As a writer, I’m always looking for ways to improve my craft. Tell better stories. Write more engaging posts. Develop films that truly move people.

But the fact is, it’s hard to improve your writing when you aren’t actually doing it.

So, the other thing I’m always looking for are surefire tips on how to get my ass moving when everything but the keyboard is calling for my attention.

And thanks to blogger Ali Luke’s wise words, I have found a method that works for me every time I use it.

It’s hugely scientific. You may want to take notes.

Ready?  Here goes…

Open the Damn Document (ODD).

It’s so deceptively simple that it’s tempting to just blow it off. Oh, right. Opening the document is going to magically make the piece write itself.

Unfortunately, that isn’t the case. But the tiny step of putting yourself – literally – within arm’s length of the page makes it infinitely more likely that you’ll get down to business.

And yes, this works when your project is overwhelming. Especially when it’s overwhelming. Because it’s much easier to stomach the thought of merely opening a file than it is to obligate yourself to War and Peace-level output.

I recently had to put this technique into major practice when I wrote and published my first eBook: Gratitude Adjustment: 5 Simple Shifts To Refresh Your Perspective and Ignite Your Life. Even though it was planned to be a very short book, I was still freaked out by the possibility of…well, everything.

You know nothing about this kind of format. What makes you think you can put out a book on Kindle all by yourself? You are such a techno-idiot, you will probably single-handedly blow up Amazon when you hit the ‘publish’ button. And why do you think anyone cares about your take on gratitude? I’m pretty sure the Dalai Oprah has that one covered.

So – being the wildly enlightened person that I am –  I listened slavishly to the aforementioned bullsh*t and proceeded to procrastinate like a demon.

Oh my God…there’s a science project growing in the toilet. I’d better clean it up immediately or else the dogs might drink the water and die.

Uh, oh. We’re out of vanilla extract. And chocolate chips. I haven’t baked since MTV actually played music videos, but suddenly I’m feeling a Tollhouse cookie deficiency. Hey, it’s a blood sugar issue. It’ll just take me ten minutes to run to the store.

But one sparkling toilet and three trays of baked goods later, I was still firmly rooted in my authorship avoidance.

So, it was time to engage in some ODD behavior.

I went to my laptop and opened the page of notes I’d started for the book. The urge to get up and clean something or have a Betty Crocker relapse was still there. But it wasn’t nearly as strong as before.

Come on, you’ve got your butt in the chair and the page in front of you. Just write a few words. Then you’re free to keep your hot date with the vacuum cleaner.

So, I jotted a few words. Which turned into a few paragraphs. And one hour later, the Hoover was still sitting forlornly in the corner while my book took on a life of its own.

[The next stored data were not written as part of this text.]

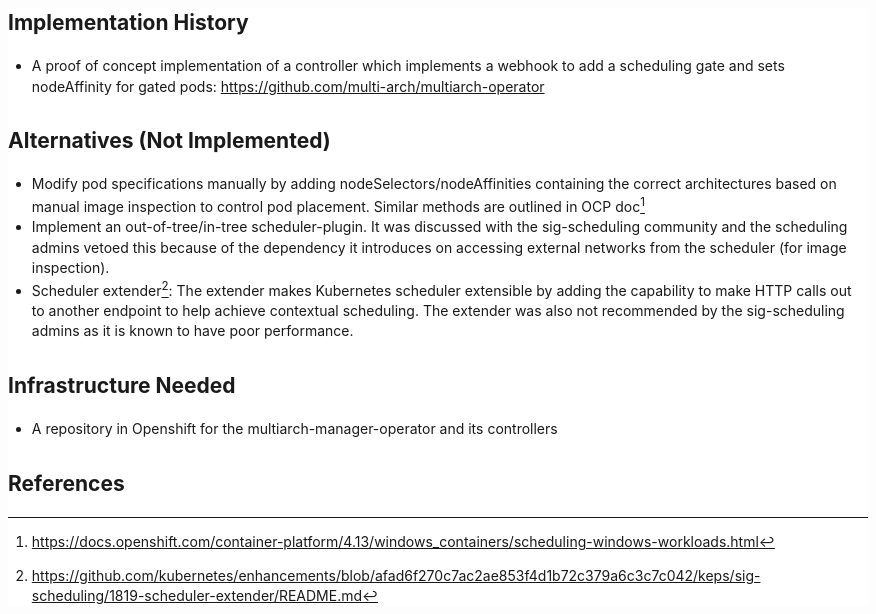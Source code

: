## Implementation History
- A proof of concept implementation of a controller which implements a webhook
  to add a scheduling gate and sets nodeAffinity for gated pods:
  https://github.com/multi-arch/multiarch-operator

## Alternatives (Not Implemented)
- Modify pod specifications manually by adding nodeSelectors/nodeAffinities
  containing the correct architectures based on manual image inspection to
  control pod placement. Similar methods are outlined in OCP doc[^5]
- Implement an out-of-tree/in-tree scheduler-plugin. It was discussed with the
  sig-scheduling community and the scheduling admins vetoed this because of the
  dependency it introduces on accessing external networks from the scheduler
  (for image inspection).
- Scheduler extender[^4]: The extender makes Kubernetes scheduler extensible by
  adding the capability to make HTTP calls out to another endpoint to help
  achieve contextual scheduling. The extender was also not recommended by the
  sig-scheduling admins as it is known to have poor performance.

## Infrastructure Needed
- A repository in Openshift for the multiarch-manager-operator and its
  controllers

## References
[^1]:https://github.com/kubernetes/enhancements/blob/afad6f270c7ac2ae853f4d1b72c379a6c3c7c042/keps/sig-scheduling/3521-pod-scheduling-readiness/README.md
[^2]:https://github.com/kubernetes/enhancements/blob/afad6f270c7ac2ae853f4d1b72c379a6c3c7c042/keps/sig-scheduling/3838-pod-mutable-scheduling-directives/README.md
[^3]:https://github.com/kubernetes/kubernetes/blob/3454de64dd3c54db01977361a6657bcac38a42a0/CHANGELOG/CHANGELOG-1.27.md
[^4]:https://github.com/kubernetes/enhancements/blob/afad6f270c7ac2ae853f4d1b72c379a6c3c7c042/keps/sig-scheduling/1819-scheduler-extender/README.md
[^5]:https://docs.openshift.com/container-platform/4.13/windows_containers/scheduling-windows-workloads.html
[^6]:https://docs.openshift.com/container-platform/4.13/openshift_images/image-configuration.html#images-configuration-registry-mirror_image-configuration
[^7]:https://docs.openshift.com/container-platform/4.13/openshift_images/image-configuration.html#images-configuration-file_image-configuration
[^8]:https://go.dev/src/crypto/x509/root_linux.go
[^9]:https://github.com/openshift/cluster-image-registry-operator/blob/57078a82ec5e0ad75fc54f1a4e28cecf6906f465/bindata/nodecadaemon.yaml#L42-L66
[^10]: https://github.com/kubernetes/enhancements/tree/master/keps/sig-scheduling/3521-pod-scheduling-readiness#beta
[^11]: https://github.com/containers/image
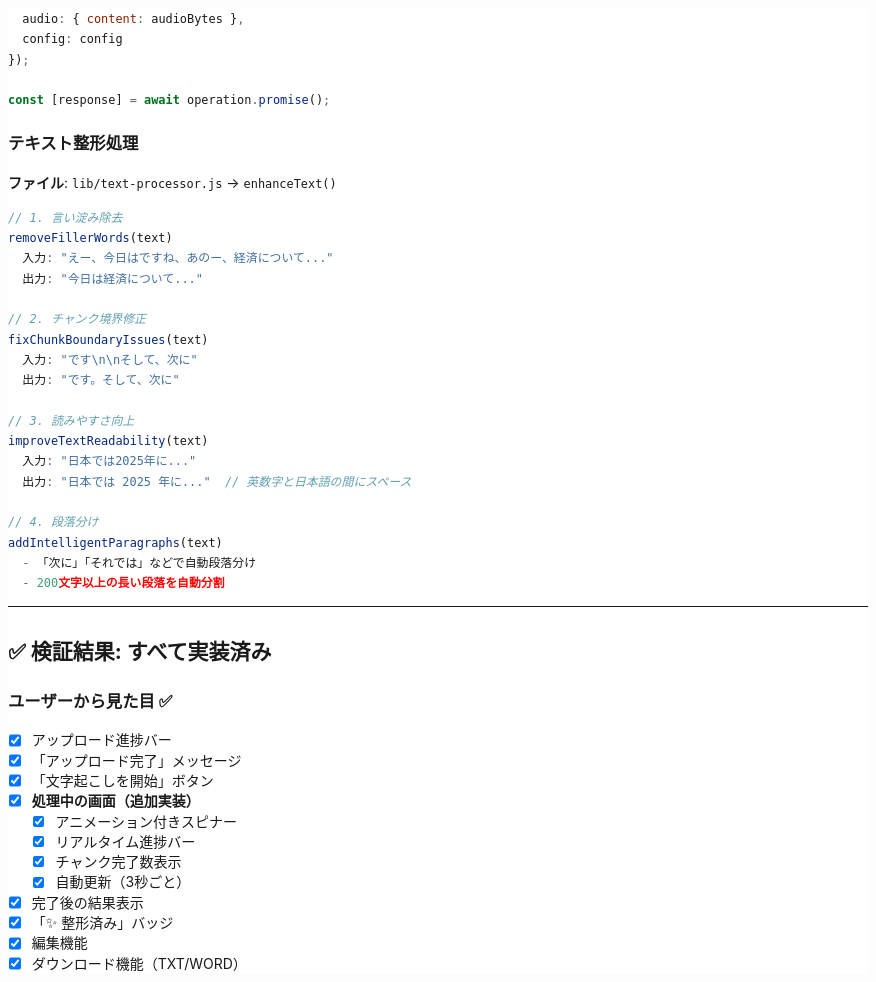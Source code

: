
 ```javascript
  audio: { content: audioBytes },
  config: config
});

const [response] = await operation.promise();
```

### テキスト整形処理

**ファイル**: `lib/text-processor.js` → `enhanceText()`

```javascript
// 1. 言い淀み除去
removeFillerWords(text)
  入力: "えー、今日はですね、あのー、経済について..."
  出力: "今日は経済について..."

// 2. チャンク境界修正
fixChunkBoundaryIssues(text)
  入力: "です\n\nそして、次に"
  出力: "です。そして、次に"

// 3. 読みやすさ向上
improveTextReadability(text)
  入力: "日本では2025年に..."
  出力: "日本では 2025 年に..."  // 英数字と日本語の間にスペース

// 4. 段落分け
addIntelligentParagraphs(text)
  - 「次に」「それでは」などで自動段落分け
  - 200文字以上の長い段落を自動分割
```

---

## ✅ **検証結果: すべて実装済み**

### ユーザーから見た目 ✅
- [x] アップロード進捗バー
- [x] 「アップロード完了」メッセージ
- [x] 「文字起こしを開始」ボタン
- [x] **処理中の画面（追加実装）**
  - [x] アニメーション付きスピナー
  - [x] リアルタイム進捗バー
  - [x] チャンク完了数表示
  - [x] 自動更新（3秒ごと）
- [x] 完了後の結果表示
- [x] 「✨ 整形済み」バッジ
- [x] 編集機能
- [x] ダウンロード機能（TXT/WORD）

Even if you’re not a writer, the ODD principle is still one you can apply to your own pursuits.

Want to become a great chef? Don’t freak yourself out by trying to figure out how you’re going to afford living in Paris while you train at Le Cordon Bleu.  Buy a cookbook and play with a recipe or two.

Tired of living like a human beanbag chair? Skip buying $1500 worth of clothing racks…um, I mean exercise equipment…and start with a walk around the block.

Goethe was on to this concept well over 150 years ago when he wrote, “Whatever you can do, or dream you can, begin it. Boldness has genius, power and magic in it.”

Just choose one step. Keep it simple. Then keep it up.

You’ll be amazed where you’ll go from there.